■ YOUR GOAL ■
Please reproduce the entries below exactly as they stand, but leave the pictures out.

■ EXERCISE MATERIALS ■
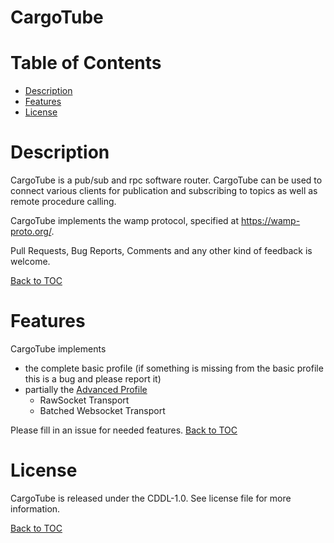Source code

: CargoTube
=========

Table of Contents
=================

* [Description](#description)
* [Features](#features)
* [License](#license)


Description
===========
CargoTube is a pub/sub and rpc software router.
CargoTube can be used to connect various clients
for publication and subscribing to topics as well
as remote procedure calling.

CargoTube implements the wamp protocol, specified
at https://wamp-proto.org/.

Pull Requests, Bug Reports, Comments and any other kind of feedback is welcome.

[Back to TOC](#table-of-contents)


Features
========

CargoTube implements

* the complete basic profile (if something is missing from the basic profile this is a bug and please report it)
* partially the [Advanced Profile](https://wamp-proto.org/static/rfc/draft-oberstet-hybi-crossbar-wamp.html#rfc.section.14)
  * RawSocket Transport
  * Batched Websocket Transport

Please fill in an issue for needed features.
[Back to TOC](#table-of-contents)




License
=======
CargoTube is released under the CDDL-1.0.
See license file for more information.

[Back to TOC](#table-of-contents)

■ RESULT OF THE EXERCISE ■
Source code

: CargoTube
=========

Table of Contents
=================

* [Description](#description)
* [Features](#features)
* [License](#license)


Description
===========
CargoTube is a pub/sub and rpc software router.
CargoTube can be used to connect various clients
for publication and subscribing to topics as well
as remote procedure calling.

CargoTube implements the wamp protocol, specified
at https://wamp-proto.org/.

Pull Requests, Bug Reports, Comments and any other kind of feedback is welcome.

[Back to TOC](#table-of-contents)


Features
========

CargoTube implements

* the complete basic profile (if something is missing from the basic profile this is a bug and please report it)
* partially the [Advanced Profile](https://wamp-proto.org/static/rfc/draft-oberstet-hybi-crossbar-wamp.html#rfc.section.14)
  * RawSocket Transport
  * Batched Websocket Transport

Please fill in an issue for needed features.
[Back to TOC](#table-of-contents)




License
=======
CargoTube is released under the CDDL-1.0.
See license file for more information.

[Back to TOC](#table-of-contents)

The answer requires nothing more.